Action item:
Pull each line containing "topo" from the data.
(Recorded data)
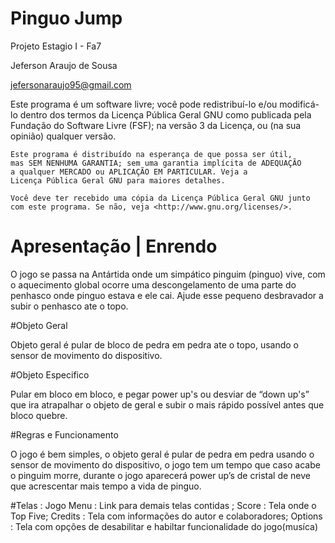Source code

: # Pinguo Jump

Projeto Estagio I - Fa7

Jeferson Araujo de Sousa

jefersonaraujo95@gmail.com

   Este programa é um software livre; você pode redistribuí-lo e/ou 
    modificá-lo dentro dos termos da Licença Pública Geral GNU como 
    publicada pela Fundação do Software Livre (FSF); na versão 3 da 
    Licença, ou (na sua opinião) qualquer versão.

    Este programa é distribuído na esperança de que possa ser útil, 
    mas SEM NENHUMA GARANTIA; sem uma garantia implícita de ADEQUAÇÃO
    a qualquer MERCADO ou APLICAÇÃO EM PARTICULAR. Veja a
    Licença Pública Geral GNU para maiores detalhes.

    Você deve ter recebido uma cópia da Licença Pública Geral GNU junto
    com este programa. Se não, veja <http://www.gnu.org/licenses/>.
    
    
# Apresentação | Enrendo 
O jogo se passa na Antártida onde um simpático pinguim (pinguo) vive, com o aquecimento global ocorre uma descongelamento de uma parte do penhasco onde pinguo estava e ele cai. Ajude esse pequeno desbravador a subir o penhasco ate o topo.

#Objeto Geral

Objeto geral é pular de bloco de pedra em pedra ate o topo, usando o sensor de movimento do dispositivo. 

#Objeto Especifico

Pular em bloco em bloco, e pegar power up's  ou desviar de “down up's” que ira atrapalhar o objeto de geral e subir o mais rápido possível antes que bloco quebre.



#Regras e Funcionamento 

O jogo é bem simples, o objeto geral é pular  de pedra em pedra  usando o sensor de movimento do dispositivo, o jogo  tem um tempo que caso acabe o pinguim morre, durante o  jogo aparecerá  power up’s de  cristal de neve que acrescentar mais tempo a vida de pinguo. 


#Telas : Jogo
Menu : Link para demais telas contidas ;
Score : Tela onde o Top Five;
Credits : Tela com informações do autor e colaboradores;
Options : Tela com opções de desabilitar e habiltar funcionalidade do 	jogo(musíca)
(End Recorded data)
Answer for the task:
O jogo se passa na Antártida onde um simpático pinguim (pinguo) vive, com o aquecimento global ocorre uma descongelamento de uma parte do penhasco onde pinguo estava e ele cai. Ajude esse pequeno desbravador a subir o penhasco ate o topo.
Objeto geral é pular de bloco de pedra em pedra ate o topo, usando o sensor de movimento do dispositivo. 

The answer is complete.